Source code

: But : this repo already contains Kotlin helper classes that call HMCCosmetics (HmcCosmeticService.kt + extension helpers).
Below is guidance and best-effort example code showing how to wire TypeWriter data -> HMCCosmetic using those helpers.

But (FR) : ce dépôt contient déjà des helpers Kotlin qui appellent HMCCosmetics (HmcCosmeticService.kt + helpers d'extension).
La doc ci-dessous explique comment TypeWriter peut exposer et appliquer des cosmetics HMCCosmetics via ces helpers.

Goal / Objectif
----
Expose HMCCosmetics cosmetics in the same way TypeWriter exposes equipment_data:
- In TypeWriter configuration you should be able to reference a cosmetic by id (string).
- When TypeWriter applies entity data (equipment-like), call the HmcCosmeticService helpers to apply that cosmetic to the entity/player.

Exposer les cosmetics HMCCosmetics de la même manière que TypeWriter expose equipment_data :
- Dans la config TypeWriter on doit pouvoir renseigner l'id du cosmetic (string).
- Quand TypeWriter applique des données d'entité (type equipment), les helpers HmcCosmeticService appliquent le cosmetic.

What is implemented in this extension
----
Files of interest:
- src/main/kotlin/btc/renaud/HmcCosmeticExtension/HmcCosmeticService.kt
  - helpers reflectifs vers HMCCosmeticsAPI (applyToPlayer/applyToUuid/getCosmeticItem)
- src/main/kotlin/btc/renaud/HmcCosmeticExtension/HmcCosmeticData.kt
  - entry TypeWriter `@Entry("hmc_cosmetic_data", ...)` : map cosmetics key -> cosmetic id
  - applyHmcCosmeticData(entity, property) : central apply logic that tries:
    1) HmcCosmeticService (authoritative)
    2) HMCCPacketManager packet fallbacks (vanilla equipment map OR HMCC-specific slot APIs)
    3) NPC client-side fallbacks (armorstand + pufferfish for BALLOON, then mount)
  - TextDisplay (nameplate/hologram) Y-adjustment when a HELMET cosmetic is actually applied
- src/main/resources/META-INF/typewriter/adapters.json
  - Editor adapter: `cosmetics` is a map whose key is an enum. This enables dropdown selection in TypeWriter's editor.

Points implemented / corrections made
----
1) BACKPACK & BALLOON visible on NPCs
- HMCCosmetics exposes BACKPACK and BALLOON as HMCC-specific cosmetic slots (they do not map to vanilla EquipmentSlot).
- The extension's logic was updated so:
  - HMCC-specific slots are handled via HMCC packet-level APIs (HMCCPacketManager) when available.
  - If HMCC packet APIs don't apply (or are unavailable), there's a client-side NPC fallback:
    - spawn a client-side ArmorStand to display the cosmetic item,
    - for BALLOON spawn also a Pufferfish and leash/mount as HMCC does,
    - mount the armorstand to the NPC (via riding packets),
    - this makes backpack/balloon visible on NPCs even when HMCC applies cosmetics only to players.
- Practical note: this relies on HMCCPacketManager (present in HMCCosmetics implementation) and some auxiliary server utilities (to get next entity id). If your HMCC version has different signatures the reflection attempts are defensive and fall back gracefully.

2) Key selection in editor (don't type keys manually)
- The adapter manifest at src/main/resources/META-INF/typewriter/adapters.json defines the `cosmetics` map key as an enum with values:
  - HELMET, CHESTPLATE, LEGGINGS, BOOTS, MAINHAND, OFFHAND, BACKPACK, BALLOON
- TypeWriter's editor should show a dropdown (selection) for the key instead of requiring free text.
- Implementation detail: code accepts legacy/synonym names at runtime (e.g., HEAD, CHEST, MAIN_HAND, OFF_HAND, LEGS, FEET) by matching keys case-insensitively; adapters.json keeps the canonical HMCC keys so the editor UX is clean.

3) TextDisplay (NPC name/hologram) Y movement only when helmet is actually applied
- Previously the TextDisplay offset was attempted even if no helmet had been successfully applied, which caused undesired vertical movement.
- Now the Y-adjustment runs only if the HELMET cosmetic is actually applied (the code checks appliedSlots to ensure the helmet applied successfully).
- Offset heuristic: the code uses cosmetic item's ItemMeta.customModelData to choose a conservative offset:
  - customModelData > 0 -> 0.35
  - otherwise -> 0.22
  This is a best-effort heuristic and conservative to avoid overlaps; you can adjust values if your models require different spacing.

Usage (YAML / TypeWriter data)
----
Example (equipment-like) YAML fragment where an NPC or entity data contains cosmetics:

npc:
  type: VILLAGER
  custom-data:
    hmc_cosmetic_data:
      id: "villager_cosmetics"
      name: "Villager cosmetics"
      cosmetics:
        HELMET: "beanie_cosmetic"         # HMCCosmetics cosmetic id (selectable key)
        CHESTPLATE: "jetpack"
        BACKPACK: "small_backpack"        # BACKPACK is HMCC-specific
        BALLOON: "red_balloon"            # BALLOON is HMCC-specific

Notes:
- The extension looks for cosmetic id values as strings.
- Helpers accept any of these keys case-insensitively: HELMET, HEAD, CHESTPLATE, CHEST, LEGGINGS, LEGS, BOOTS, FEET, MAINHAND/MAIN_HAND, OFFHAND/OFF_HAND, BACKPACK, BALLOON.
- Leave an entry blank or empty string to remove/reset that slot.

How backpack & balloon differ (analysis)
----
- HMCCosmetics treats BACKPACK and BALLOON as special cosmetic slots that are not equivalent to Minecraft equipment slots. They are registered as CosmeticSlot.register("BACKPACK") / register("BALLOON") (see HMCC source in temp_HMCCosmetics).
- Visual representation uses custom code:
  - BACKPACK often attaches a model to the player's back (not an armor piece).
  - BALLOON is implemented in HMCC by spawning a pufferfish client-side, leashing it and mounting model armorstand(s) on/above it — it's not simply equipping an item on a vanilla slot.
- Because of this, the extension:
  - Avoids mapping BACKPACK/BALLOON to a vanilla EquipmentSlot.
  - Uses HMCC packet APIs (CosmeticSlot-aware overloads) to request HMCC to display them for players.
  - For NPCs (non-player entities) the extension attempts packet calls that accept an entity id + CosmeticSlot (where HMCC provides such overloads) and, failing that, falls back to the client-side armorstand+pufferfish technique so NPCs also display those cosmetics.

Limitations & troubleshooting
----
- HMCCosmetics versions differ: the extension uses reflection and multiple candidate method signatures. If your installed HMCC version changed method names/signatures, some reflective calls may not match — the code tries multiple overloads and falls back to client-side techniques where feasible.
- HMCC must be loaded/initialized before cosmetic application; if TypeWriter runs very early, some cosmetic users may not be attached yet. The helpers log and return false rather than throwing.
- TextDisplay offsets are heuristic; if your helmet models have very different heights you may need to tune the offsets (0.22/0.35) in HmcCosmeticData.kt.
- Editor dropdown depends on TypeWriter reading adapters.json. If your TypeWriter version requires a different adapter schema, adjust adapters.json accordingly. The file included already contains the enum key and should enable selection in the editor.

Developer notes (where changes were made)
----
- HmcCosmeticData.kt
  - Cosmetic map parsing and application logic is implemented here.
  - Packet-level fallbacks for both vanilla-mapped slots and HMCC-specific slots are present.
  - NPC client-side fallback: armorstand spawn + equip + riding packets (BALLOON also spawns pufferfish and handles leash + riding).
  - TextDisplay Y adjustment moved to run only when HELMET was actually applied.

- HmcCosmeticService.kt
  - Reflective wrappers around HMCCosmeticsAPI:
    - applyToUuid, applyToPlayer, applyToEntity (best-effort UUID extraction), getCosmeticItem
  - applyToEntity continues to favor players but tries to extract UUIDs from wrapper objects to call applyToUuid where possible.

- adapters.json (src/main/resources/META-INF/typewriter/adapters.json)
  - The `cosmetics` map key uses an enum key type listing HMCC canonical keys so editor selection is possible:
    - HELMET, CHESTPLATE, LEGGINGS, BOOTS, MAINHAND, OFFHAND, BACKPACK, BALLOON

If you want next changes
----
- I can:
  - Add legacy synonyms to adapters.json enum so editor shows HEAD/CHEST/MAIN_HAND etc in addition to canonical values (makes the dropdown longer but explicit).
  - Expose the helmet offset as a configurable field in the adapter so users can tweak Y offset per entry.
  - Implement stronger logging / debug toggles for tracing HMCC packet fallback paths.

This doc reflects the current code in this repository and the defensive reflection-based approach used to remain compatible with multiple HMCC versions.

--- --- ---

• _TASK BRIEF_
Only one part of the material above is to be transcribed, namely the lines starting with the line that has "- mount the" and going on through the line that has "3) TextDisplay (NPC", exactly as they stand.

• _SOLUTION TO THIS EXERCISE_
    - mount the armorstand to the NPC (via riding packets),
    - this makes backpack/balloon visible on NPCs even when HMCC applies cosmetics only to players.
- Practical note: this relies on HMCCPacketManager (present in HMCCosmetics implementation) and some auxiliary server utilities (to get next entity id). If your HMCC version has different signatures the reflection attempts are defensive and fall back gracefully.

2) Key selection in editor (don't type keys manually)
- The adapter manifest at src/main/resources/META-INF/typewriter/adapters.json defines the `cosmetics` map key as an enum with values:
  - HELMET, CHESTPLATE, LEGGINGS, BOOTS, MAINHAND, OFFHAND, BACKPACK, BALLOON
- TypeWriter's editor should show a dropdown (selection) for the key instead of requiring free text.
- Implementation detail: code accepts legacy/synonym names at runtime (e.g., HEAD, CHEST, MAIN_HAND, OFF_HAND, LEGS, FEET) by matching keys case-insensitively; adapters.json keeps the canonical HMCC keys so the editor UX is clean.

3) TextDisplay (NPC name/hologram) Y movement only when helmet is actually applied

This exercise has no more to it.